Available data Start Marker

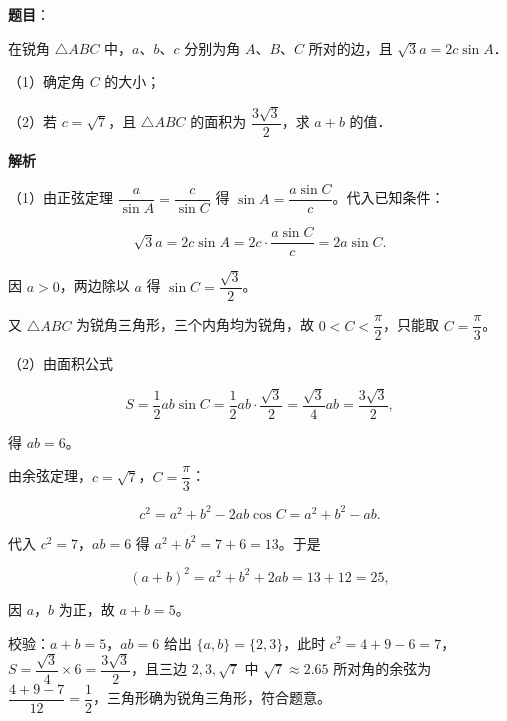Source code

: \begin{answer}

\textbf{题目}：

在锐角 $\triangle ABC$ 中，$a$、$b$、$c$ 分别为角 $A$、$B$、$C$ 所对的边，且 $\sqrt3a=2c\sin A$．

（1）确定角 $C$ 的大小；

（2）若 $c=\sqrt7$，且 $\triangle ABC$ 的面积为 $\dfrac{3\sqrt3}{2}$，求 $a+b$ 的值．

\textbf{解析}

（1）由正弦定理 $\dfrac{a}{\sin A}=\dfrac{c}{\sin C}$ 得 $\sin A=\dfrac{a\sin C}{c}$。代入已知条件：

\nopagebreak[4]
\[\sqrt3a=2c\sin A=2c\cdot\frac{a\sin C}{c}=2a\sin C.\]

因 $a>0$，两边除以 $a$ 得 $\sin C=\dfrac{\sqrt3}{2}$。

又 $\triangle ABC$ 为锐角三角形，三个内角均为锐角，故 $0<C<\dfrac\pi2$，只能取 $C=\dfrac\pi3$。

（2）由面积公式

\nopagebreak[4]
\[S=\frac12ab\sin C=\frac12ab\cdot\frac{\sqrt3}{2}=\frac{\sqrt3}{4}ab=\frac{3\sqrt3}{2},\]

得 $ab=6$。

由余弦定理，$c=\sqrt7$，$C=\dfrac\pi3$：

\nopagebreak[4]
\[c^2=a^2+b^2-2ab\cos C=a^2+b^2-ab.\]

代入 $c^2=7$，$ab=6$ 得 $a^2+b^2=7+6=13$。于是

\nopagebreak[4]
\[(a+b)^2=a^2+b^2+2ab=13+12=25,\]

因 $a$，$b$ 为正，故 $a+b=5$。

校验：$a+b=5$，$ab=6$ 给出 $\{a,b\}=\{2,3\}$，此时 $c^2=4+9-6=7$，$S=\dfrac{\sqrt3}{4}\times6=\dfrac{3\sqrt3}{2}$，且三边 $2,3,\sqrt7$ 中 $\sqrt7\approx2.65$ 所对角的余弦为 $\dfrac{4+9-7}{12}=\dfrac12$，三角形确为锐角三角形，符合题意。


\end{answer}
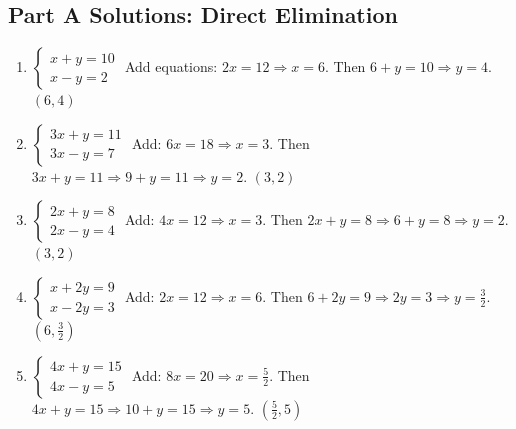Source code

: \documentclass[14pt]{extarticle}
\begin{document}
\subsection*{Part A Solutions: Direct Elimination}
\begin{enumerate}
  \item \(\begin{cases} x + y = 10 \\ x - y = 2 \end{cases}\)  
  Add equations: \(2x = 12 \Rightarrow x = 6\). Then \(6 + y = 10 \Rightarrow y = 4\).  
  \(\boxed{(6, 4)}\)

  \item \(\begin{cases} 3x + y = 11 \\ 3x - y = 7 \end{cases}\)  
  Add: \(6x = 18 \Rightarrow x = 3\). Then \(3x + y = 11 \Rightarrow 9 + y = 11 \Rightarrow y = 2\).  
  \(\boxed{(3, 2)}\)

  \item \(\begin{cases} 2x + y = 8 \\ 2x - y = 4 \end{cases}\)  
  Add: \(4x = 12 \Rightarrow x = 3\). Then \(2x + y = 8 \Rightarrow 6 + y = 8 \Rightarrow y = 2\).  
  \(\boxed{(3, 2)}\)

  \item \(\begin{cases} x + 2y = 9 \\ x - 2y = 3 \end{cases}\)  
  Add: \(2x = 12 \Rightarrow x = 6\). Then \(6 + 2y = 9 \Rightarrow 2y = 3 \Rightarrow y = \tfrac{3}{2}\).  
  \(\boxed{(6, \tfrac{3}{2})}\)

  \item \(\begin{cases} 4x + y = 15 \\ 4x - y = 5 \end{cases}\)  
  Add: \(8x = 20 \Rightarrow x = \tfrac{5}{2}\). Then \(4x + y = 15 \Rightarrow 10 + y = 15 \Rightarrow y = 5\).  
  \(\boxed{(\tfrac{5}{2}, 5)}\)
\end{enumerate}
\end{document}
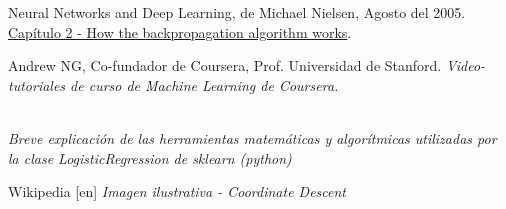 \documentclass[a4paper]{article}
\begin{document}


\pagestyle{fancy}
\lhead{\slshape \leftmark}
\chead{\scalebox{0.1}{asasasa}}
\renewcommand{\headrulewidth}{0.4pt}
\renewcommand{\footrulewidth}{0.4pt}

  \tableofcontents
  \clearpage

  


  

  


  


\clearpage
\begin{thebibliography}{50}

 Neural Networks and Deep Learning, de Michael Nielsen, Agosto del 2005. \href{Capítulo 2}{Capítulo 2 - How the backpropagation algorithm works}.

	Andrew NG, Co-fundador de Coursera, Prof. Universidad de Stanford. \textit{Video-tutoriales de curso de Machine Learning de Coursera.}

	\href{http://scikit-learn.org/stable/modules/linear\char`_model.html\#logistic-regression}  \\ \textit{Breve explicación de las herramientas matemáticas y algorítmicas utilizadas por la clase LogisticRegression de sklearn (python)}

	Wikipedia [en] \textit{Imagen ilustrativa - Coordinate Descent}
\end{thebibliography}
\end{document}
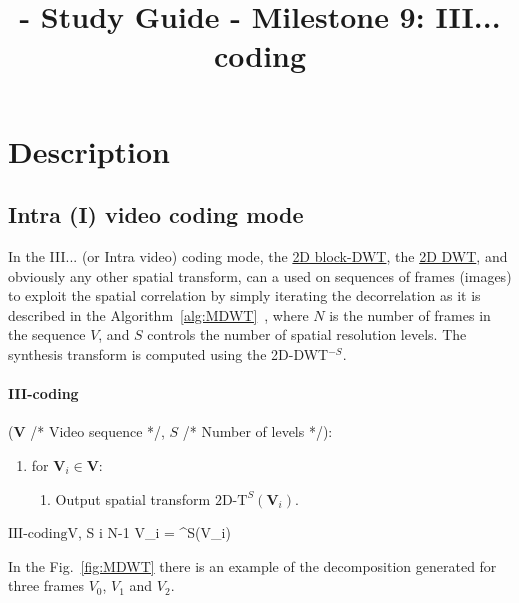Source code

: 
\title{\SM{} - Study Guide - Milestone 9: III... coding}

\maketitle

\tableofcontents

\section{Description}

\subsection{Intra (I) video coding mode}

In the III... (or Intra video) coding mode, the
\href{https://sistemas-multimedia.github.io/milestones/07-DCT/}{2D
  block-DWT}, the
\href{https://sistemas-multimedia.github.io/milestones/08-DWT/}{2D
  DWT}, and obviously any other spatial transform, can a used on
sequences of frames (images) to exploit the spatial correlation by
simply iterating the decorrelation as it is described in the
Algorithm~\ref{alg:MDWT}~\cite{taubman2002jpeg2000}, where $N$ is the
number of frames in the sequence $V$, and $S$ controls the number of
spatial resolution levels. The synthesis transform is computed using
the 2D-DWT$^{-S}$.

\paragraph*{III-coding}($\mathbf{V}$ /* Video sequence */, $S$ /* Number of levels */):
\label{alg:III_coding}
\begin{enumerate}
\item for ${\mathbf V}_i\in {\mathbf V}$:
  \begin{enumerate}
  \item Output spatial transform $\text{2D-T}^{S}({\mathbf V}_i)$.
  \end{enumerate}
\end{enumerate}

\begin{pseudocode}{$\text{III-coding}$}{V, S}
  \label{alg:MDWT}
  \FOR i  \TO N-1 \DO
  V_i = ^S(V_i)
\end{pseudocode}

In the Fig.~\ref{fig:MDWT} there is an example of the decomposition
generated for three frames $V_0$, $V_1$ and $V_2$.

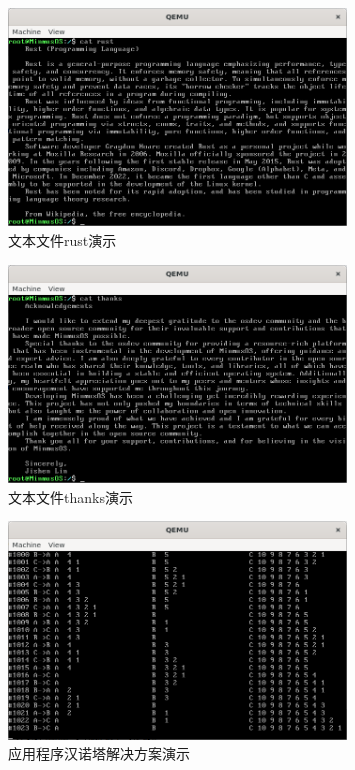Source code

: \begin{figure}[htbp]
    \centering
    \includegraphics[width=0.8\textwidth]{figures/RustFilePresentation.png}
    \caption{文本文件rust演示}
\end{figure}

\begin{figure}[htbp]
    \centering
    \includegraphics[width=0.8\textwidth]{figures/ThanksFilePresentation.png}
    \caption{文本文件thanks演示}
\end{figure}

\begin{figure}[htbp]
    \centering
    \includegraphics[width=0.8\textwidth]{figures/ApplicationHanoiPresentation.png}
    \caption{应用程序汉诺塔解决方案演示}
\end{figure}


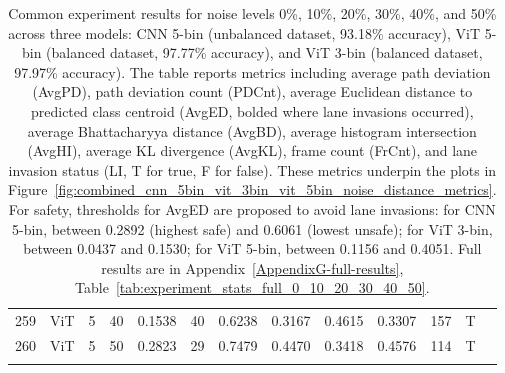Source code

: \begin{longtable}{@{}cllrrrrrrrrrc@{}}
259 & ViT & 5 & 40 & 0.1538 & 40 & 0.6238 & 0.3167 & 0.4615 & 0.3307 & 157 & T \\
260 & ViT & 5 & 50 & 0.2823 & 29 & 0.7479 & 0.4470 & 0.3418 & 0.4576 & 114 & T \\
\bottomrule
\caption{Common experiment results for noise levels 0\%, 10\%, 20\%, 30\%, 40\%, and 50\% across three models: CNN 5-bin (unbalanced dataset, 93.18\% accuracy), ViT 5-bin (balanced dataset, 97.77\% accuracy), and ViT 3-bin (balanced dataset, 97.97\% accuracy). The table reports metrics including average path deviation (AvgPD), path deviation count (PDCnt), average Euclidean distance to predicted class centroid (AvgED, bolded where lane invasions occurred), average Bhattacharyya distance (AvgBD), average histogram intersection (AvgHI), average KL divergence (AvgKL), frame count (FrCnt), and lane invasion status (LI, T for true, F for false). These metrics underpin the plots in Figure~\ref{fig:combined_cnn_5bin_vit_3bin_vit_5bin_noise_distance_metrics}. For safety, thresholds for AvgED are proposed to avoid lane invasions: for CNN 5-bin, between 0.2892 (highest safe) and 0.6061 (lowest unsafe); for ViT 3-bin, between 0.0437 and 0.1530; for ViT 5-bin, between 0.1156 and 0.4051. Full results are in Appendix~\ref{AppendixG-full-results}, Table~\ref{tab:experiment_stats_full_0_10_20_30_40_50}.}
\label{tab:experiment_stats_common_0_10_20_30_40_50}
\label{tab:experiment_stats_common_0_10_20_30_40_50}
\end{longtable}




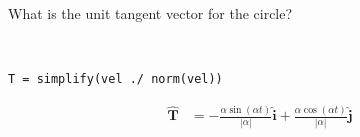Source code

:What is the unit tangent vector for the circle?

\begin{solution} \
\begin{lstlisting}
T = simplify(vel ./ norm(vel))
\end{lstlisting}

\begin{align*}
    \boldsymbol{\hat{T}} &= -\frac{\alpha \sin(\alpha t)}{\left|\alpha\right|}\hat{\boldsymbol{i}} + \frac{\alpha \cos(\alpha t)}{\left|\alpha\right|}\hat{\boldsymbol{j}}
\end{align*}
\end{solution}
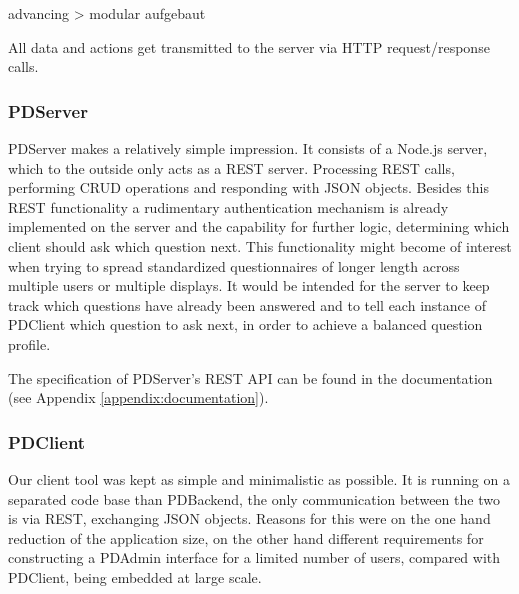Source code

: 


			advancing > modular aufgebaut


		All data and actions get transmitted to the server via HTTP request/response calls.

	\subsubsection{PDServer}

		PDServer makes a relatively simple impression. It consists of a Node.js server, which to the outside only acts as a REST server. Processing REST calls, performing CRUD operations and responding with JSON objects. Besides this REST functionality a rudimentary authentication mechanism is already implemented on the server and the capability for further logic, determining which client should ask which question next. This functionality might become of interest when trying to spread standardized questionnaires of longer length across multiple users or multiple displays. It would be intended for the server to keep track which questions have already been answered and to tell each instance of PDClient which question to ask next, in order to achieve a balanced question profile.


		The specification of PDServer's REST API can be found in the documentation (see Appendix \ref{appendix:documentation}).



	\subsubsection{PDClient}

		Our client tool was kept as simple and minimalistic as possible. It is running on a separated code base than PDBackend, the only communication between the two is via REST, exchanging JSON objects. Reasons for this were on the one hand reduction of the application size, on the other hand different requirements for constructing a PDAdmin interface for a limited number of users, compared with PDClient, being embedded at large scale.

Available data End Marker

### The problem
For each line above that contains "other", make a copy.

### Exercise answer
  DWT}, and obviously any other spatial transform, can a used on
		Our client tool was kept as simple and minimalistic as possible. It is running on a separated code base than PDBackend, the only communication between the two is via REST, exchanging JSON objects. Reasons for this were on the one hand reduction of the application size, on the other hand different requirements for constructing a PDAdmin interface for a limited number of users, compared with PDClient, being embedded at large scale.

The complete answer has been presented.